Local residents, Port Huron Museums to celebrate Black Americans' freedom on Juneteenth

Katelin and Robert Walker, a married Port Huron couple, first learned about Juneteenth last year, only three weeks before the holiday. Despite the time crunch, they decided to celebrate with a party for all their family and friends.
The party was a success, so they plan to throw another this year in the hopes that even more people will attend. Katelin Walker said they celebrate the holiday like the 4th of July, complete with food, fireworks and a bonfire.
Katelin Walker, who is white, said they want to raise awareness of the holiday because it celebrates Black people's freedom in America. Robert Walker is Black and their four children are biracial.
“I just want our children to know that there is a holiday for them as well," she said.
Recognized every year on June 19, Juneteenth marks the day when enslaved people in Galveston, Texas, were notified of the Emancipation Proclamation in 1865.
Katelin Walker said her family first learned about the day commemorating the end of slavery in the United States last May, around the time of George Floyd's murder by a white Minneapolis police officer. She said they learned of the holiday by watching programs on TV.
“It was like oh wow, this has been happening for so long and it hasn’t even been recognized," she said.

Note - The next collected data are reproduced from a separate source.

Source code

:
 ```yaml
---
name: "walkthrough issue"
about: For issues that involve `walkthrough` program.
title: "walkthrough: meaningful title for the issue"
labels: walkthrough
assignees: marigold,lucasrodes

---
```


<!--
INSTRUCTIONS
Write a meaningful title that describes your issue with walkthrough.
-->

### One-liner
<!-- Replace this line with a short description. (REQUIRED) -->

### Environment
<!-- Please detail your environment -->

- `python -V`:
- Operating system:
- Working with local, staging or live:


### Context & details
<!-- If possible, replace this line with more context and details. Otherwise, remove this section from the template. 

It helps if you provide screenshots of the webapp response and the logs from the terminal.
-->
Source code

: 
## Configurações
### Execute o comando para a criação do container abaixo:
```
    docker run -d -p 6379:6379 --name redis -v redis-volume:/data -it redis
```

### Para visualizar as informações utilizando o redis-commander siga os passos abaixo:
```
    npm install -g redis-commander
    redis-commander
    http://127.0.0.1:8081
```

Port Huron Museums to hold exhibit grand opening
The Port Huron Museums is holding another opening of its first fixed Black history exhibit on Saturday to mark Juneteenth.
Entitled, “From Whence We Came: Black History in the Blue Water Area,” there was a soft opening in February for the exhibit. Andrew Kercher, the museum’s community engagement manager, said this weekend will be a good opportunity for those who didn’t feel comfortable visiting a public space when COVID-19 had a heavier presence in the community.
“So, this is another opportunity people to come and see that,” he said.
Kercher said he anticipated Black Lives Matter and Kevin Watkins, Port Huron’s NAACP chapter president, to have a presence, adding, “There’s going to be a lot of remarks. I like that we’re able to work with all these other cultural and community organizations.”
Watkins talked about the coalition of local groups like the NAACP, BLM and others like SCORE, or St. Clair Organizing for Racial Equity, and said he thinks it is important to use those relationships to connect commemoration of Juneteenth with Port Huron's local history.
Watkins said he will discuss the larger impact of the now formally recognized holiday. Although white Americans celebrate the country's independence on July 4, 1776, Watkins said, "Our independence, we were enslaved 89 years past that."
There will also be an opening prayer and entertainment, including poetry reading and spiritual dancers, he said.
The museum’s Carnegie Center, where the exhibit is located, opens at 10 a.m. Saturdays, though Kercher said festivities should kick off at 11 a.m. Food trucks will be on site 11 a.m. to 2 p.m. The event’s admission is by donation.
Originally, Kercher said they hoped to have reprinted copies available of Marguerite Stanley’s book “From Whence We Came,” which much of the exhibit is based upon.
“Unfortunately, the publishing company has run into some delays on their own COVID-type issues,” Kercher said. “So, we won’t have the books on hand, but we will be doing some presales for the first 100 copies of the book, which will almost sell out. We already have enough interested parties that it’s going to sell out. We’ll have to go back for round two.”
Watkins said From Whence We Came, the exhibit and the book, help tell the local history. "Their stories, what they meant to the building of Port Huron," he said.